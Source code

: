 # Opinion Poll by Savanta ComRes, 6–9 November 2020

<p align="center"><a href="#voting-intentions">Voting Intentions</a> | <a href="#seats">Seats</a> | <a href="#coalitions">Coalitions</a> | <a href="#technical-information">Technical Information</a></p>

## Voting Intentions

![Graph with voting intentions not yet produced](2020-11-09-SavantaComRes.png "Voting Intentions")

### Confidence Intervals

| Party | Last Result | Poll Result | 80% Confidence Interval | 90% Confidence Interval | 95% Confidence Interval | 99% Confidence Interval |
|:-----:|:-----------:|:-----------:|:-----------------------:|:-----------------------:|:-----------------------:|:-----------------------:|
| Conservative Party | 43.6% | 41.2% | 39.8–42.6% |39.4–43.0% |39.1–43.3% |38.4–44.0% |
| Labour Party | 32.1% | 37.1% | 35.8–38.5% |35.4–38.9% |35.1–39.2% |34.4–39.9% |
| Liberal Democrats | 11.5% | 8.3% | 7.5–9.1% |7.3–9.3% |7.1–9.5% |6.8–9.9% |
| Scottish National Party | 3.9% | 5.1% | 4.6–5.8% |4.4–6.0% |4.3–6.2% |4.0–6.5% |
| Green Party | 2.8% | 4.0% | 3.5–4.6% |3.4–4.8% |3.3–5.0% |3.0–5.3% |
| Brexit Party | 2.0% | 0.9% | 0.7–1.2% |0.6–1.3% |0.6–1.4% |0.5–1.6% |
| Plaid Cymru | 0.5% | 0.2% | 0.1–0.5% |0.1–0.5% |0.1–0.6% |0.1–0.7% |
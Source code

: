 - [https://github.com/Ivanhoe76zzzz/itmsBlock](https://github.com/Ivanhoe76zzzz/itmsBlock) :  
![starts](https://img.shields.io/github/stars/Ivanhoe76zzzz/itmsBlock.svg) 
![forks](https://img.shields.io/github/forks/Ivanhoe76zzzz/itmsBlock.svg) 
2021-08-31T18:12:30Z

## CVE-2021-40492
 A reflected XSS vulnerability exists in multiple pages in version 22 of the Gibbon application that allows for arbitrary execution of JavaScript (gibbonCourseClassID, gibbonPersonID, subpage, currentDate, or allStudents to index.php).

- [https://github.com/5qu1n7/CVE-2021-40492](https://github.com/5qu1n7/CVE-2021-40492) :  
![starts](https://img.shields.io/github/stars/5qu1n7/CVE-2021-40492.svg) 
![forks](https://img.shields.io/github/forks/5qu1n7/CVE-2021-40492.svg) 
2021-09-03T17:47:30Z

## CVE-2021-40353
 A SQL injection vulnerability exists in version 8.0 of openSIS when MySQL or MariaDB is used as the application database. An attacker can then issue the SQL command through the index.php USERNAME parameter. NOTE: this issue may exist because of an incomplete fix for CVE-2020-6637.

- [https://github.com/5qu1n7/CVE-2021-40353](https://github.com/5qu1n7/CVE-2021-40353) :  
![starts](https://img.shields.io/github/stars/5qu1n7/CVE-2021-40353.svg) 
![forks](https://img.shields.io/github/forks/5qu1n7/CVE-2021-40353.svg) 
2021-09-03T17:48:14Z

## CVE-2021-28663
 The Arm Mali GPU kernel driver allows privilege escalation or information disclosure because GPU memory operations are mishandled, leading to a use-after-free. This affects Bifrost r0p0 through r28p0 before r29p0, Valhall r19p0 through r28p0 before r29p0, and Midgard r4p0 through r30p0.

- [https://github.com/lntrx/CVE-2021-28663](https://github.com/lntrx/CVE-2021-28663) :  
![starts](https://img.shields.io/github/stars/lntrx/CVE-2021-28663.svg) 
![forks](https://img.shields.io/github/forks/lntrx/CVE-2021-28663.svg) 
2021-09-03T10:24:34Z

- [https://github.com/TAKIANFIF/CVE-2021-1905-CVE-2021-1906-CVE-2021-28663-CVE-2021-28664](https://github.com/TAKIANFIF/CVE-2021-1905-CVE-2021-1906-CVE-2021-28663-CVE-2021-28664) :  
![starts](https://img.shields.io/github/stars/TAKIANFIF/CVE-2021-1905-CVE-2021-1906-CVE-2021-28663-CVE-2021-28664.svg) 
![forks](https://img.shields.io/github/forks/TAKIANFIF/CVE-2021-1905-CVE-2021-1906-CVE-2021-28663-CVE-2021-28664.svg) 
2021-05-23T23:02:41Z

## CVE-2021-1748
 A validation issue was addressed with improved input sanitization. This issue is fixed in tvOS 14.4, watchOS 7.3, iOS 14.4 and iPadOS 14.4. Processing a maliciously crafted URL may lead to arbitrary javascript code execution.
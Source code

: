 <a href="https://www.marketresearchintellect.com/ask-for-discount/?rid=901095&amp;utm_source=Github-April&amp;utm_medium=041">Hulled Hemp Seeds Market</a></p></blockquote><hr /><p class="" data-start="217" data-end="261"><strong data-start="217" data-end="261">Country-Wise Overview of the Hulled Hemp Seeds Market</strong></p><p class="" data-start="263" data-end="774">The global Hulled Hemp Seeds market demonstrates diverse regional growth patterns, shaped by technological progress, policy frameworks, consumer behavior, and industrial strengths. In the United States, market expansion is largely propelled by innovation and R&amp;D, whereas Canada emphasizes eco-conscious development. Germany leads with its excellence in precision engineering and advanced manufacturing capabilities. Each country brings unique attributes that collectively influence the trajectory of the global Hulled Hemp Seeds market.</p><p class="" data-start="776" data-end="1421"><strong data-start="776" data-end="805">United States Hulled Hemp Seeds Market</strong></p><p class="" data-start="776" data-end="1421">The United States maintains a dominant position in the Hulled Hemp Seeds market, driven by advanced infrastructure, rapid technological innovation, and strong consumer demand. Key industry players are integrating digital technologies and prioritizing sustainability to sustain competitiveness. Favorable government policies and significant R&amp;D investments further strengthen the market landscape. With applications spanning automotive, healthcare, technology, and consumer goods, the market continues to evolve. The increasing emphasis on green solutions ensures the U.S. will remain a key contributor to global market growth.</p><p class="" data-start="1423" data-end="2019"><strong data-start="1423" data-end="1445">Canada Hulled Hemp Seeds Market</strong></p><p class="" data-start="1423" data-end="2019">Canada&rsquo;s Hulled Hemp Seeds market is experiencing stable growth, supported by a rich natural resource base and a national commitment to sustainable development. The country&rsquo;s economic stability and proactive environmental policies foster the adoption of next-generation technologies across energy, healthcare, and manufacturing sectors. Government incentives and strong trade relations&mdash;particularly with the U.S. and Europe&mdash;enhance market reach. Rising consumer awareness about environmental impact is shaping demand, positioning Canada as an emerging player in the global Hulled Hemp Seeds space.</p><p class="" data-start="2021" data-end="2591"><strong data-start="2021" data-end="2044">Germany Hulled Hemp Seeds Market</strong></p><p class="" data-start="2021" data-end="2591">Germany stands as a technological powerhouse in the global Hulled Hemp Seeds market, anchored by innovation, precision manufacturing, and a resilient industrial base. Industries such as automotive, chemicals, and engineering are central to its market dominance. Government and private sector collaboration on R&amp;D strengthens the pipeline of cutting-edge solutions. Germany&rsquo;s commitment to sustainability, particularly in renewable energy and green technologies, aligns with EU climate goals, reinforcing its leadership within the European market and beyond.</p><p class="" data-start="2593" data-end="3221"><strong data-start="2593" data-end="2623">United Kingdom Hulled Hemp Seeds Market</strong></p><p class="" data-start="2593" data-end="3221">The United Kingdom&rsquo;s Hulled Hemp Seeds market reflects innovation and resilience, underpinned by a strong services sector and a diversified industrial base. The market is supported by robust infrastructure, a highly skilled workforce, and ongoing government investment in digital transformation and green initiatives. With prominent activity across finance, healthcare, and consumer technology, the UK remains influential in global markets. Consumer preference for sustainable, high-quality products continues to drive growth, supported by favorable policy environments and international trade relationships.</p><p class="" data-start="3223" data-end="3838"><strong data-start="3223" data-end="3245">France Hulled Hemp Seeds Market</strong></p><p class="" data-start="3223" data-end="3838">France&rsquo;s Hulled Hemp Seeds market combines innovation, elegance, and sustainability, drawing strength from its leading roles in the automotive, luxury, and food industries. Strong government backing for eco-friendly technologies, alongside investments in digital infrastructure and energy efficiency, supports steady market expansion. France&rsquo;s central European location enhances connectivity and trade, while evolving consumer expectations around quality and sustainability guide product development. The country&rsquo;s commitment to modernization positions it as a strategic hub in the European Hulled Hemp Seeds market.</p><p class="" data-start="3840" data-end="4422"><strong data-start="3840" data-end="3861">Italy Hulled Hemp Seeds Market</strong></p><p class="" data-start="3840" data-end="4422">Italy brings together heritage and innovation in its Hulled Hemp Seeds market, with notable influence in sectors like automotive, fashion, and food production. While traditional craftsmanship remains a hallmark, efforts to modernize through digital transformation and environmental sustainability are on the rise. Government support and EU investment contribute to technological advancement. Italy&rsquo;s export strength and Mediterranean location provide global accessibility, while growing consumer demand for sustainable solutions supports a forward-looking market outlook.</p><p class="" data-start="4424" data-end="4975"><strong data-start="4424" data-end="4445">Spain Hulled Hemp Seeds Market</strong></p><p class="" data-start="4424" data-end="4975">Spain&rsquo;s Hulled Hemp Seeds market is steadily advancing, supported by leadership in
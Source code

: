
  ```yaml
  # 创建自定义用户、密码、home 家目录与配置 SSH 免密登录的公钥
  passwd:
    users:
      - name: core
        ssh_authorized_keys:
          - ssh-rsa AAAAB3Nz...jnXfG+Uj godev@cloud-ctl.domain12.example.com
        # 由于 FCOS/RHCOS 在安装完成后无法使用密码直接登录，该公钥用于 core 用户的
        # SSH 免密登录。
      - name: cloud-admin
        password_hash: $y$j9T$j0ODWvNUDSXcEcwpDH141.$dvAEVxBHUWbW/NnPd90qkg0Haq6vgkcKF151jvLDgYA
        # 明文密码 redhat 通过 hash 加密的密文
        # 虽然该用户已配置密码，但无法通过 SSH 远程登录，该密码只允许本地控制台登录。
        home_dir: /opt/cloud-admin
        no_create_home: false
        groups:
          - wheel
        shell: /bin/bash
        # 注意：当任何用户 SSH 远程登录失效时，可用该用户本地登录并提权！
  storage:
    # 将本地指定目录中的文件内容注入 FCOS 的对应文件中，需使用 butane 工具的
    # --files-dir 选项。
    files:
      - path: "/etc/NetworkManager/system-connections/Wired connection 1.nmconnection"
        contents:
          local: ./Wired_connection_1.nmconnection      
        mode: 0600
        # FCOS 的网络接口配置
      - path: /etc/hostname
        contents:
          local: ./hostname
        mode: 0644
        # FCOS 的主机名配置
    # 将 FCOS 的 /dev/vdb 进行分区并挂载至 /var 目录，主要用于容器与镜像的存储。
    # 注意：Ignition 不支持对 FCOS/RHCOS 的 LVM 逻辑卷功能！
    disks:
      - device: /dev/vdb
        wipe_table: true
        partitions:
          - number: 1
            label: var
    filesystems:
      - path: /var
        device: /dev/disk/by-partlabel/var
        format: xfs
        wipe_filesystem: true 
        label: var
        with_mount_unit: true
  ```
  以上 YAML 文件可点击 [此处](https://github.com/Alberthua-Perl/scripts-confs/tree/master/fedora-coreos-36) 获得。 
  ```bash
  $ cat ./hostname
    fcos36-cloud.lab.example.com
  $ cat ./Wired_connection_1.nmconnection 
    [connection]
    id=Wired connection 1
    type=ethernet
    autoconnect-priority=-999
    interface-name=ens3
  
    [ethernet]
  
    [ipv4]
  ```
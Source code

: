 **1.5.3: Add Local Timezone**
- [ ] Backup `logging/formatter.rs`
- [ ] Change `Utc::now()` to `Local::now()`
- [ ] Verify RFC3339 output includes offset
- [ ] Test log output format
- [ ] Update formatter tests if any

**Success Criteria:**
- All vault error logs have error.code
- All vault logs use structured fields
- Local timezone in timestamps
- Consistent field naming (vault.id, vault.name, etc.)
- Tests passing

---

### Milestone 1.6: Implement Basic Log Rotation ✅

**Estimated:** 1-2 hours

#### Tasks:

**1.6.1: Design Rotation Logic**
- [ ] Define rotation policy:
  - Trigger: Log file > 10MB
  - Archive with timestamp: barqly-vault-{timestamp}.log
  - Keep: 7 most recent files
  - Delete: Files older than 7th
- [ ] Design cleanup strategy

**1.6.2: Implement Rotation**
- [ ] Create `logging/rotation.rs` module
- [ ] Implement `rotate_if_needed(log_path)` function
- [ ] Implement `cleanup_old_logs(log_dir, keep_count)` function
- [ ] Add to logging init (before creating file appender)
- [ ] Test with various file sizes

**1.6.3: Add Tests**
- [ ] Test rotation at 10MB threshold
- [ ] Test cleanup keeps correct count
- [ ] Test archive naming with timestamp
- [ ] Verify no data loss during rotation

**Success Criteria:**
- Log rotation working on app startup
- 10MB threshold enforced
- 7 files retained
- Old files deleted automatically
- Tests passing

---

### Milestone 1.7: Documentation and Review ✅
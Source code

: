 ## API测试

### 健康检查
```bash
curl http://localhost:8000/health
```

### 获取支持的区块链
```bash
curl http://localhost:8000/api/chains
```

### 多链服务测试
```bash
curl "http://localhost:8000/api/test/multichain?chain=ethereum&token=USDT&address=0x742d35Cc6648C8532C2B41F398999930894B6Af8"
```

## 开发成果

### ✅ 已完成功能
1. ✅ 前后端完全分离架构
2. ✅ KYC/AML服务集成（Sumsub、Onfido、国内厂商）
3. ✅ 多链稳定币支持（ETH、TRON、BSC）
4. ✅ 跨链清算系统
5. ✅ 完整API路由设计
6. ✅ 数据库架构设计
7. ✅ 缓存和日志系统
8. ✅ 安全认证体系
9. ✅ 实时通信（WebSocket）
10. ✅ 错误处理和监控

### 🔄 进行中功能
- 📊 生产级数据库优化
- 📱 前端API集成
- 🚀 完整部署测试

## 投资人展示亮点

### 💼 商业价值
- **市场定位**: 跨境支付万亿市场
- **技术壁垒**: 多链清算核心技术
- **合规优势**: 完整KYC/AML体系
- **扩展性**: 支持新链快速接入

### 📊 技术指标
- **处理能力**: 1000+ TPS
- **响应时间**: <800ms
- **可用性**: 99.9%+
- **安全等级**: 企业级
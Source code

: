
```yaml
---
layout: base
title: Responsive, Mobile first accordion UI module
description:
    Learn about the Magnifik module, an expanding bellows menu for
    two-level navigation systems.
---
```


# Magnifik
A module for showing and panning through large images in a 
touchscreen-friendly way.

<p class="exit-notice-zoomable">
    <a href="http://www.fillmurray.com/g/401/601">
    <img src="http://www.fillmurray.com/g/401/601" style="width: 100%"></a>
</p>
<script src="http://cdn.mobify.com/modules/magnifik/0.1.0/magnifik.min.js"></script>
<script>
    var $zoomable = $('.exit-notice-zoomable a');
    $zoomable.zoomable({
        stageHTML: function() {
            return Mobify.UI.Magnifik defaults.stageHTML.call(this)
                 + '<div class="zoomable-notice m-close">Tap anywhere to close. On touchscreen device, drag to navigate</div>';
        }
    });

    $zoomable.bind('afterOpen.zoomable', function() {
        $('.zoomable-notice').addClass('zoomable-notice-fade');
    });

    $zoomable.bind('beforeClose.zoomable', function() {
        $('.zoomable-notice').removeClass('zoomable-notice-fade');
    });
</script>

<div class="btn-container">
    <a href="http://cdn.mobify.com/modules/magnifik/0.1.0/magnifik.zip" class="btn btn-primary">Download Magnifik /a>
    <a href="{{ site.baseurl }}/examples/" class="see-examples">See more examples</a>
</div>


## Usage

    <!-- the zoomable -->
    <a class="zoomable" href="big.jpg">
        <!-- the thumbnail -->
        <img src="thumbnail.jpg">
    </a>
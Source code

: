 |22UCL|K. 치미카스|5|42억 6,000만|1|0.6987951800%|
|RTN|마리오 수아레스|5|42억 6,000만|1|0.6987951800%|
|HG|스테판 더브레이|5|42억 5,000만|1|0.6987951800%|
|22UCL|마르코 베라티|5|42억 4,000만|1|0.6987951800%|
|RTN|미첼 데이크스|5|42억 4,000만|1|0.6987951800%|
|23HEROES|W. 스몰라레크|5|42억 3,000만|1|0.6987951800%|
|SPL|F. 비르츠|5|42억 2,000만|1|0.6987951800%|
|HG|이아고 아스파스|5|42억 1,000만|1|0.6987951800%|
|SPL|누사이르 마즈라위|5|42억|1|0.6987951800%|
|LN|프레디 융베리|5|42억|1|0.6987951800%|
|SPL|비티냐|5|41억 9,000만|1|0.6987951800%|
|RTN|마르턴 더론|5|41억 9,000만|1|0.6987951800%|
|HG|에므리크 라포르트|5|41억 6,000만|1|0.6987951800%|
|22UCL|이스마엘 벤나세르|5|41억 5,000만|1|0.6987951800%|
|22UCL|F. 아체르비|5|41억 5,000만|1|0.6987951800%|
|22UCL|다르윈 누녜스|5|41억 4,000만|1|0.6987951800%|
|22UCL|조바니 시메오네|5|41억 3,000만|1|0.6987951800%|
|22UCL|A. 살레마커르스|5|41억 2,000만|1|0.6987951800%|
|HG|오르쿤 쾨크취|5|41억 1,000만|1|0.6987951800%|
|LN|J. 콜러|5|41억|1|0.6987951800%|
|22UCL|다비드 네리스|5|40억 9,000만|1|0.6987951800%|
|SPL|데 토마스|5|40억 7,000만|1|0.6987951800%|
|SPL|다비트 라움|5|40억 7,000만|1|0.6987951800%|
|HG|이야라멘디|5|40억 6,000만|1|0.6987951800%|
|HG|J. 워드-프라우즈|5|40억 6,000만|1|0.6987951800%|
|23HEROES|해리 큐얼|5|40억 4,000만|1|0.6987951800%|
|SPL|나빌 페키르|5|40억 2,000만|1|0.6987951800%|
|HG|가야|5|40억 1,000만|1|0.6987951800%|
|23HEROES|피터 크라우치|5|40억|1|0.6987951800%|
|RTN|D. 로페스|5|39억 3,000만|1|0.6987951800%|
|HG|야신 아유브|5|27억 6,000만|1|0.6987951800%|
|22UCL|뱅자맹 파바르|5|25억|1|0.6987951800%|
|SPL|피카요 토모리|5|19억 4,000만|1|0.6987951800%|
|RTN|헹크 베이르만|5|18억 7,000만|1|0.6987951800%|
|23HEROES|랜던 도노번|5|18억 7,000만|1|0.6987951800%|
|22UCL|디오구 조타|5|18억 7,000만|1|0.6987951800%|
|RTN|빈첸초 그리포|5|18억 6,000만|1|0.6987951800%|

■ **Work to complete**:
Go through the material above and count the lines that contain "lntrx"; answer with the number alone.

■ **Exercise result**:
3